Your goal:
Each line from the one that contains "for the application." to the end of the entries must be copied word for word, and only those lines.

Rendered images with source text

════════════════════

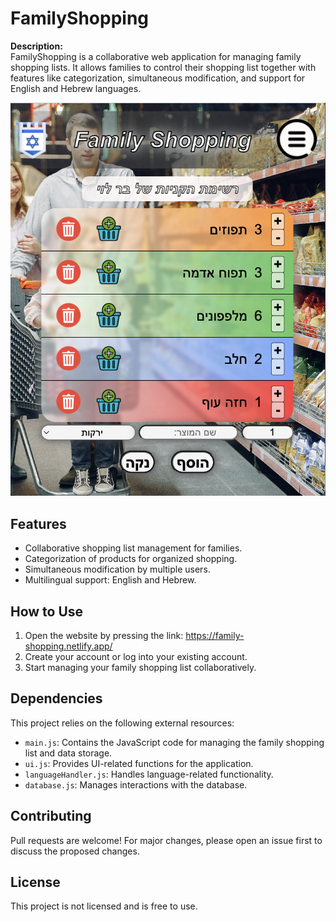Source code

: # FamilyShopping

**Description:**<br>
FamilyShopping is a collaborative web application for managing family shopping lists. It allows families to control their shopping list together with features like categorization, simultaneous modification, and support for English and Hebrew languages.

![FamilyShopping usage screenshot](https://github.com/Bar-Levi/FamilyShopping/blob/main/familyShoppingScreenshot.png)

## Features

- Collaborative shopping list management for families.
- Categorization of products for organized shopping.
- Simultaneous modification by multiple users.
- Multilingual support: English and Hebrew.

## How to Use

1. Open the website by pressing the link: https://family-shopping.netlify.app/
2. Create your account or log into your existing account.
3. Start managing your family shopping list collaboratively.

## Dependencies

This project relies on the following external resources:

- `main.js`: Contains the JavaScript code for managing the family shopping list and data storage.
- `ui.js`: Provides UI-related functions for the application.
- `languageHandler.js`: Handles language-related functionality.
- `database.js`: Manages interactions with the database.

## Contributing

Pull requests are welcome! For major changes, please open an issue first to discuss the proposed changes.

## License

This project is not licensed and is free to use.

════════════════════

Exercise output:
- `ui.js`: Provides UI-related functions for the application.
- `languageHandler.js`: Handles language-related functionality.
- `database.js`: Manages interactions with the database.

## Contributing

Pull requests are welcome! For major changes, please open an issue first to discuss the proposed changes.

## License

This project is not licensed and is free to use.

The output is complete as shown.